If you are trying to help a family member understand whether their state has adopted the 12-month postpartum extension, the most reliable place to check is your state's Medicaid agency website. Every state has one, and most now have a dedicated section on postpartum coverage. You can also use the KFF Medicaid Postpartum Coverage Extension Tracker, which is updated regularly and shows the status of each state's implementation — whether it has been approved, is pending, or has only a limited extension in place. For questions specific to your state's rules, your state insurance commissioner's office can also be a resource, though Medicaid questions are more directly handled by the state Medicaid agency than the insurance commissioner.
One practical tip for families navigating this: do not wait until the postpartum coverage period is nearly over to start asking questions. Medicaid redeterminations — the process by which states verify ongoing eligibility — can take time, and paperwork delays can create unintended gaps in coverage even when someone is technically eligible to continue. If a family member is approaching the end of their postpartum Medicaid period, start the conversation with the state Medicaid office at least 60 to 90 days in advance. Ask specifically whether the state has implemented the 12-month extension, what documentation is needed to continue coverage, and whether there is an automatic renewal process or whether a new application is required. These are not complicated questions, but they are easy to overlook when a new parent is exhausted and focused on infant care rather than insurance paperwork.

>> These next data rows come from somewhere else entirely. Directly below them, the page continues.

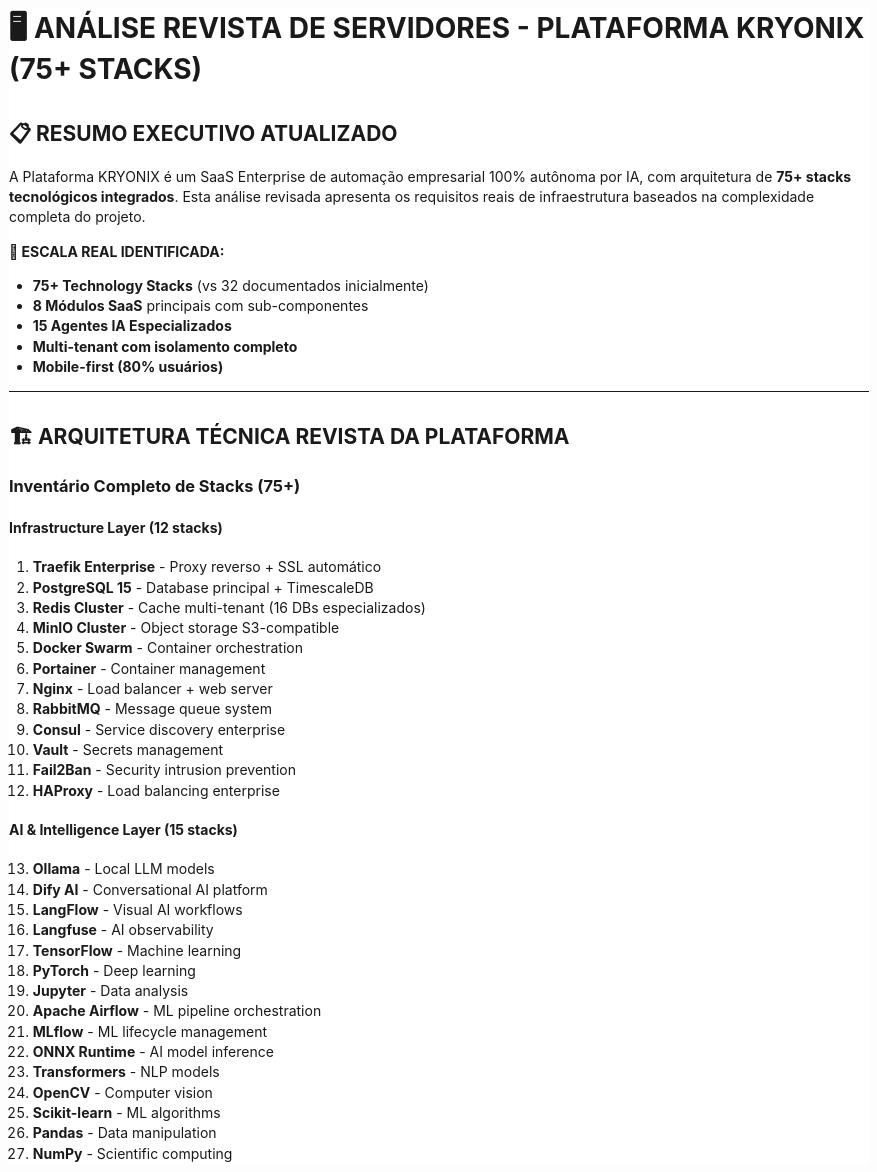 # 🖥️ ANÁLISE REVISTA DE SERVIDORES - PLATAFORMA KRYONIX (75+ STACKS)

## 📋 RESUMO EXECUTIVO ATUALIZADO

A Plataforma KRYONIX é um SaaS Enterprise de automação empresarial 100% autônoma por IA, com arquitetura de **75+ stacks tecnológicos integrados**. Esta análise revisada apresenta os requisitos reais de infraestrutura baseados na complexidade completa do projeto.

**🚨 ESCALA REAL IDENTIFICADA:**
- **75+ Technology Stacks** (vs 32 documentados inicialmente)
- **8 Módulos SaaS** principais com sub-componentes
- **15 Agentes IA Especializados**
- **Multi-tenant com isolamento completo**
- **Mobile-first (80% usuários)**

---

## 🏗️ ARQUITETURA TÉCNICA REVISTA DA PLATAFORMA

### **Inventário Completo de Stacks (75+)**

#### **Infrastructure Layer (12 stacks)**
1. **Traefik Enterprise** - Proxy reverso + SSL automático
2. **PostgreSQL 15** - Database principal + TimescaleDB
3. **Redis Cluster** - Cache multi-tenant (16 DBs especializados)
4. **MinIO Cluster** - Object storage S3-compatible
5. **Docker Swarm** - Container orchestration
6. **Portainer** - Container management
7. **Nginx** - Load balancer + web server
8. **RabbitMQ** - Message queue system
9. **Consul** - Service discovery enterprise
10. **Vault** - Secrets management
11. **Fail2Ban** - Security intrusion prevention
12. **HAProxy** - Load balancing enterprise

#### **AI & Intelligence Layer (15 stacks)**
13. **Ollama** - Local LLM models
14. **Dify AI** - Conversational AI platform
15. **LangFlow** - Visual AI workflows
16. **Langfuse** - AI observability
17. **TensorFlow** - Machine learning
18. **PyTorch** - Deep learning
19. **Jupyter** - Data analysis
20. **Apache Airflow** - ML pipeline orchestration
21. **MLflow** - ML lifecycle management
22. **ONNX Runtime** - AI model inference
23. **Transformers** - NLP models
24. **OpenCV** - Computer vision
25. **Scikit-learn** - ML algorithms
26. **Pandas** - Data manipulation
27. **NumPy** - Scientific computing
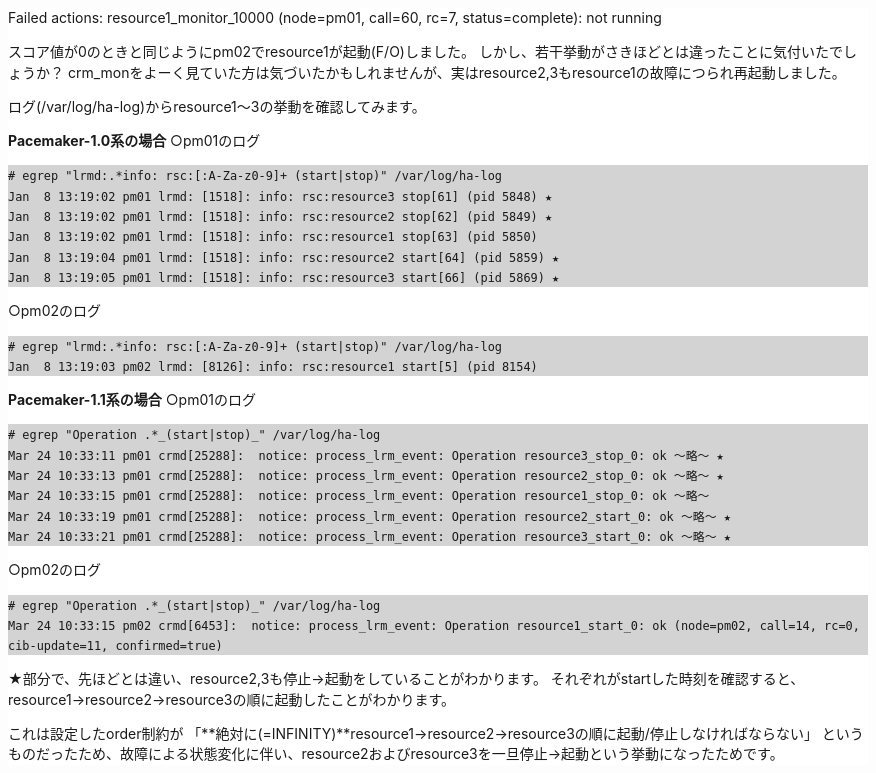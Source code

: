 Failed actions:
    resource1_monitor_10000 (node=pm01, call=60, rc=7, status=complete): not running
</code></pre>



スコア値が0のときと同じようにpm02でresource1が起動(F/O)しました。
しかし、若干挙動がさきほどとは違ったことに気付いたでしょうか？
crm_monをよーく見ていた方は気づいたかもしれませんが、実はresource2,3もresource1の故障につられ再起動しました。

ログ(/var/log/ha-log)からresource1～3の挙動を確認してみます。

**Pacemaker-1.0系の場合**
○pm01のログ
<pre style="background-color: lightgray;"><code style="background-color: inherit"># egrep "lrmd:.*info: rsc:[:A-Za-z0-9]+ (start|stop)" /var/log/ha-log
Jan  8 13:19:02 pm01 lrmd: [1518]: info: rsc:resource3 stop[61] (pid 5848) ★
Jan  8 13:19:02 pm01 lrmd: [1518]: info: rsc:resource2 stop[62] (pid 5849) ★
Jan  8 13:19:02 pm01 lrmd: [1518]: info: rsc:resource1 stop[63] (pid 5850)
Jan  8 13:19:04 pm01 lrmd: [1518]: info: rsc:resource2 start[64] (pid 5859) ★
Jan  8 13:19:05 pm01 lrmd: [1518]: info: rsc:resource3 start[66] (pid 5869) ★
</code></pre>


○pm02のログ
<pre style="background-color: lightgray;"><code style="background-color: inherit"># egrep "lrmd:.*info: rsc:[:A-Za-z0-9]+ (start|stop)" /var/log/ha-log
Jan  8 13:19:03 pm02 lrmd: [8126]: info: rsc:resource1 start[5] (pid 8154)
</code></pre>



**Pacemaker-1.1系の場合**
○pm01のログ
<pre style="background-color: lightgray;"><code style="background-color: inherit"># egrep "Operation .*_(start|stop)_" /var/log/ha-log
Mar 24 10:33:11 pm01 crmd[25288]:  notice: process_lrm_event: Operation resource3_stop_0: ok ～略～ ★
Mar 24 10:33:13 pm01 crmd[25288]:  notice: process_lrm_event: Operation resource2_stop_0: ok ～略～ ★
Mar 24 10:33:15 pm01 crmd[25288]:  notice: process_lrm_event: Operation resource1_stop_0: ok ～略～
Mar 24 10:33:19 pm01 crmd[25288]:  notice: process_lrm_event: Operation resource2_start_0: ok ～略～ ★
Mar 24 10:33:21 pm01 crmd[25288]:  notice: process_lrm_event: Operation resource3_start_0: ok ～略～ ★
</code></pre>


○pm02のログ
<pre style="background-color: lightgray;"><code style="background-color: inherit"># egrep "Operation .*_(start|stop)_" /var/log/ha-log
Mar 24 10:33:15 pm02 crmd[6453]:  notice: process_lrm_event: Operation resource1_start_0: ok (node=pm02, call=14, rc=0, cib-update=11, confirmed=true)
</code></pre>



★部分で、先ほどとは違い、resource2,3も停止→起動をしていることがわかります。
それぞれがstartした時刻を確認すると、resource1→resource2→resource3の順に起動したことがわかります。


これは設定したorder制約が
「**絶対に(=INFINITY)**resource1→resource2→resource3の順に起動/停止しなければならない」
というものだったため、故障による状態変化に伴い、resource2およびresource3を一旦停止→起動という挙動になったためです。
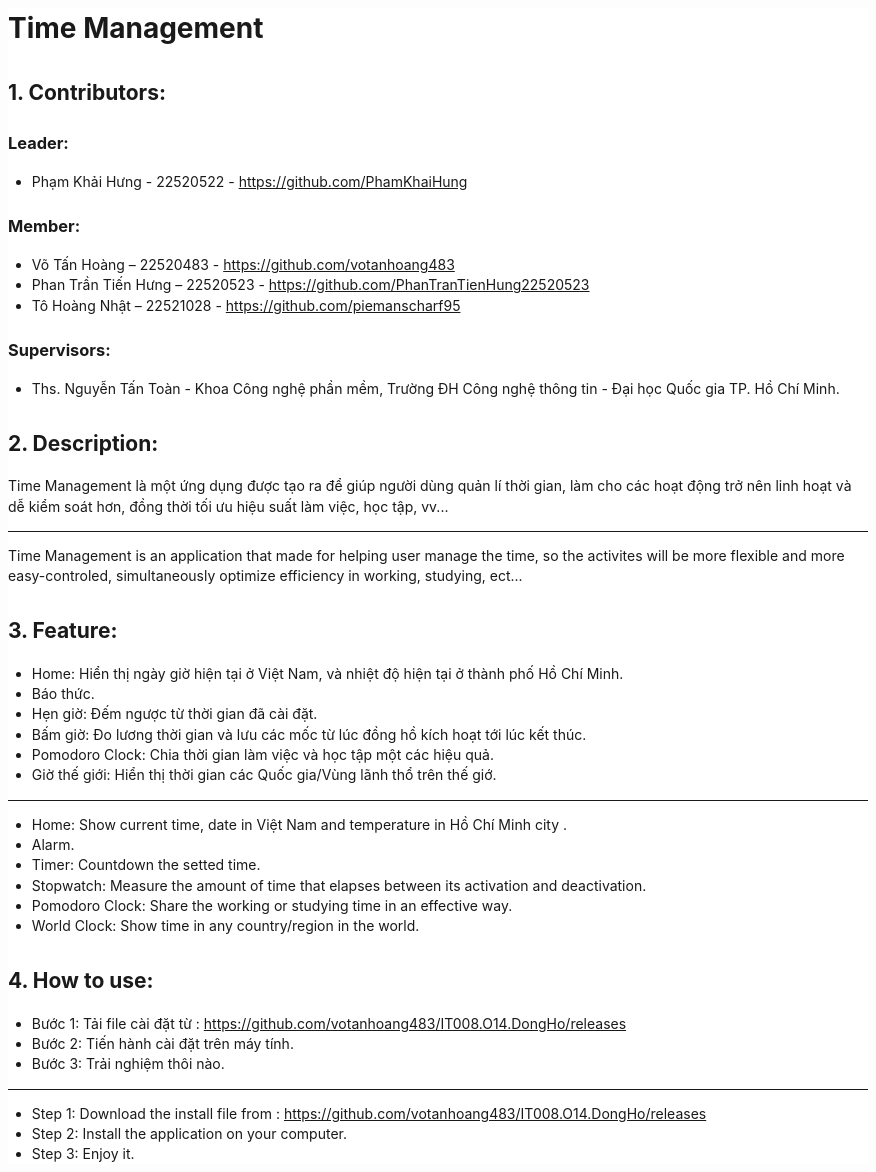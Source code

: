 # Time Management

## 1. Contributors:

### Leader: 
 * Phạm Khải Hưng - 22520522 - https://github.com/PhamKhaiHung
### Member: 
* Võ Tấn Hoàng – 22520483 - https://github.com/votanhoang483
* Phan Trần Tiến Hưng – 22520523 - https://github.com/PhanTranTienHung22520523
* Tô Hoàng Nhật – 22521028 - https://github.com/piemanscharf95
### Supervisors:

* Ths. Nguyễn Tấn Toàn - Khoa Công nghệ phần mềm, Trường ĐH Công nghệ thông tin - Đại học Quốc gia TP. Hồ Chí Minh.


## 2. Description: 
Time Management là một ứng dụng được tạo ra để giúp người dùng quản lí thời gian, làm cho các hoạt động trở nên linh hoạt và dễ kiểm soát hơn, đồng thời tối ưu hiệu suất làm việc, học tập, vv...

---

Time Management is an application that made for helping user manage the time, so the activites will be more flexible and more easy-controled, simultaneously optimize efficiency in working, studying, ect...
## 3. Feature:
* Home: Hiển thị ngày giờ hiện tại ở Việt Nam, và nhiệt độ hiện tại ở thành phố Hồ Chí Minh.
* Báo thức.
* Hẹn giờ: Đếm ngược từ thời gian đã cài đặt.
* Bấm giờ: Đo lương thời gian và lưu các mốc từ lúc đồng hồ kích hoạt tới lúc kết thúc.
* Pomodoro Clock: Chia thời gian làm việc và học tập một các hiệu quả.
* Giờ thế giới: Hiển thị thời gian các Quốc gia/Vùng lãnh thổ trên thế giớ.

---
* Home: Show current time, date in Việt Nam and temperature in Hồ Chí Minh city .
* Alarm.
* Timer: Countdown the setted time.
* Stopwatch: Measure the amount of time that elapses between its activation and deactivation.
* Pomodoro Clock: Share the working or studying time in an effective way.
* World Clock: Show time in any country/region in the world.




## 4. How to use:
* Bước 1: Tải file cài đặt từ : https://github.com/votanhoang483/IT008.O14.DongHo/releases
* Bước 2: Tiến hành cài đặt trên máy tính.
* Bước 3: Trải nghiệm thôi nào.
---
* Step 1: Download the install file from : https://github.com/votanhoang483/IT008.O14.DongHo/releases
* Step 2: Install the application on your computer.
* Step 3: Enjoy it.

Finally, it is worth noting that Medicaid postpartum coverage is not the same as Medicare, and the two programs serve fundamentally different populations. Medicare is primarily for people 65 and older and for certain individuals with disabilities, regardless of income. Medicaid is income-based and serves low-income individuals across all age groups, including pregnant and postpartum individuals. The intersection of these two programs in a single household — a Medicare-covered grandparent helping to raise a grandchild whose parent is on Medicaid — is more common than the policy world often acknowledges. Understanding both programs, even at a basic level, can help Medicare beneficiaries be more effective advocates for the people they love.